Elektroplanung im neuen Bad

Elektro- und Wasserinstallation im Bad
Elektro- und Wasserinstallation im Bad

Bei der Badsanierung wird in der Regel das komplette Badezimmer entkernt und umgestaltet. Die Umgestaltung betrifft meist die ohnehin marode Elektroinstallation. Bei der Neuplanung sind die notwendigen Anschlüsse, Steckdosen und Schalter zu berücksichtigen, auch Elektroanschlüsse für Dusch-WCs oder Geruchsabsaugungen sollten jetzt schon mit eingeplant und eingebaut werden. Ein wichtiges Regelwerk ist die DIN VDE 0100-701 in der die Bereiche festgelegt sind, in denen Anschlüsse im Bad platziert werden dürfen.

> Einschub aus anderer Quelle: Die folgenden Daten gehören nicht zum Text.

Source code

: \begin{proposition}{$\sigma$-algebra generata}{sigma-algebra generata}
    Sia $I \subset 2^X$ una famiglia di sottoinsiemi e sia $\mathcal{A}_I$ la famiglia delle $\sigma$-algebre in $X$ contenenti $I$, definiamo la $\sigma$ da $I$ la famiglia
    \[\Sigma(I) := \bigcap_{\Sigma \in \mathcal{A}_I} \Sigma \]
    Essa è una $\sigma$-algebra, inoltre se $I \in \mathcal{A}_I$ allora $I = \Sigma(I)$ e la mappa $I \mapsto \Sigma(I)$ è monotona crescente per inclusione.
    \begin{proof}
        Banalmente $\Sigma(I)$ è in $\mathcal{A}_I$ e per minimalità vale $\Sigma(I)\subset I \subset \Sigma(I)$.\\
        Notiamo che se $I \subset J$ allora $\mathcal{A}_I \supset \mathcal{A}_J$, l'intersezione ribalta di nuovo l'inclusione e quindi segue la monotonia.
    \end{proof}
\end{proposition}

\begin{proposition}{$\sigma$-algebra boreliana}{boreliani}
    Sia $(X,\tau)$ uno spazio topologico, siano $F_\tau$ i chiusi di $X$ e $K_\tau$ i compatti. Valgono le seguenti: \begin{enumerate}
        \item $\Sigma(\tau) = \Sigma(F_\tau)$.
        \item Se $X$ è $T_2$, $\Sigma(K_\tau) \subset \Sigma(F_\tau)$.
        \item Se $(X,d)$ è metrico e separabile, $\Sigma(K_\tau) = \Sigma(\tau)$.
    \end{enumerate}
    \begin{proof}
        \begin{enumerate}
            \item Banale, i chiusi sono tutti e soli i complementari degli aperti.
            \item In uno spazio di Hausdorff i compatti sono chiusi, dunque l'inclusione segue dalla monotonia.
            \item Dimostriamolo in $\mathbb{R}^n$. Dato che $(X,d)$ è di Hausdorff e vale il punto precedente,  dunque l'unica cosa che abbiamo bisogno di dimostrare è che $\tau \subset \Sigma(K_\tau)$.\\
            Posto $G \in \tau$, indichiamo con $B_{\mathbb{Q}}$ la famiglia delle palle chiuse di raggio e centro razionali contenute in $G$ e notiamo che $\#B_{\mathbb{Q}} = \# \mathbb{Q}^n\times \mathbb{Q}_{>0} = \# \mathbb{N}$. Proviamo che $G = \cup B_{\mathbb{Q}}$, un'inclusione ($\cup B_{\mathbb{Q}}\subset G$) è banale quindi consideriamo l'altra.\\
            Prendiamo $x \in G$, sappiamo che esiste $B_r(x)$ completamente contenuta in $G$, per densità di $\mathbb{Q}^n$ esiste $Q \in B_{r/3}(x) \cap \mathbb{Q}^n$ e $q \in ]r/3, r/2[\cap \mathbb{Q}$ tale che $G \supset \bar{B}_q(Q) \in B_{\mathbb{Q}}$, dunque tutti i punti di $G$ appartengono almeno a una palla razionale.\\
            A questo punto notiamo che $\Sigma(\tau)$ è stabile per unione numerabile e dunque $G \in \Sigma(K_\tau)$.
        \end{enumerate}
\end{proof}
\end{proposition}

Als Grundlage der Elektroplanung gilt ein möglichst genauer Grundriss, in dem die Sanitärmöbel eingezeichnet sind. Anhand der Angaben kann eine auf die Bewohner zugeschnittene Elektroplanung erstellt und später im Rahmen des Ausbaus realisiert werden.

Steckdosen und Schalter © maho, fotolia.com
Elektroinstallationen im Badezimmer © maho, fotolia.com
Tipp: Die Elektroplanung und Installation gehört in fachkundige Hände. Der Elektriker kennt alle Sicherheitsbestimmungen rund um die Badezimmerelektrik und ist in der Lage, die richtigen Materialien zu wählen. Weiterhin kann er vorausschauend planen und so einer späteren Überlastung der Leitungen von Anfang an vorbeugen.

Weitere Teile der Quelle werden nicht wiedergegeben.